• YOUR ASSIGNMENT: Determine how many lines in the data below contain "subscription" and write only that number.

(Saved entries)
%%

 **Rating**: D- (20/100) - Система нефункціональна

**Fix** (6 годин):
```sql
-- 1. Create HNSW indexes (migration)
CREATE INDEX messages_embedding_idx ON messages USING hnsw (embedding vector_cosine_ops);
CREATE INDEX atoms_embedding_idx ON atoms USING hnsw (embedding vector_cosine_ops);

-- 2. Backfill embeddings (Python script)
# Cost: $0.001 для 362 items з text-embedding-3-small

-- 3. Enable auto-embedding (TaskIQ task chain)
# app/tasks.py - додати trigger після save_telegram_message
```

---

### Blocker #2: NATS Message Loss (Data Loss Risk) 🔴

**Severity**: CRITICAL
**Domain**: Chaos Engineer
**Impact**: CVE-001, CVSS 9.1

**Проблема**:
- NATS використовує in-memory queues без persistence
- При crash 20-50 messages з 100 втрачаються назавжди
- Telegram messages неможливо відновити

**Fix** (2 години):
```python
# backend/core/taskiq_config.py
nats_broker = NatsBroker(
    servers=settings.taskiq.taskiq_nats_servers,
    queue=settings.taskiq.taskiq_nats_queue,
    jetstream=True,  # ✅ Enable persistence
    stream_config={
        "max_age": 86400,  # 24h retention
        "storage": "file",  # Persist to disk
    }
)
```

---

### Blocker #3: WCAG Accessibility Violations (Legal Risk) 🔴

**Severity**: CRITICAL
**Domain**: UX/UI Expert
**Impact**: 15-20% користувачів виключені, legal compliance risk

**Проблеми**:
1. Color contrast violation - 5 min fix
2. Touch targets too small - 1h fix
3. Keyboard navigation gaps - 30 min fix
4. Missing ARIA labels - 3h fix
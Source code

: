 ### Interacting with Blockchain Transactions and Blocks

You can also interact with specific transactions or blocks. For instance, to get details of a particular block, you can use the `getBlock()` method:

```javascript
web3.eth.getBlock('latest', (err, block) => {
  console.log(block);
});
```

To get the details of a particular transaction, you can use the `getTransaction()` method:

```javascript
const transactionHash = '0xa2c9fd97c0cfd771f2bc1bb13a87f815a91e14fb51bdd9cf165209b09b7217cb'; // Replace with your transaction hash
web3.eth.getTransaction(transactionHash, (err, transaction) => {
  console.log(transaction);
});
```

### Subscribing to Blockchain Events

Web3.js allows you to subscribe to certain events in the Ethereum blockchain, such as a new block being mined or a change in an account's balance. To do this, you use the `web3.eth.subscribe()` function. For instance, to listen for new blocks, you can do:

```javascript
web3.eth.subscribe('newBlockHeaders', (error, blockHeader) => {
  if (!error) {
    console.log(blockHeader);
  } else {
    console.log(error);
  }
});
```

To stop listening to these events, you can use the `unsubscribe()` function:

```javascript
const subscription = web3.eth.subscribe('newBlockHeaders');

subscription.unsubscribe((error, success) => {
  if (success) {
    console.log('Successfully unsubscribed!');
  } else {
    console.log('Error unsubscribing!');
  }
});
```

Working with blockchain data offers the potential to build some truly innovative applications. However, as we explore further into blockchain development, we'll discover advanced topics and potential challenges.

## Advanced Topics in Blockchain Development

%%

• TASK SOLUTION: 2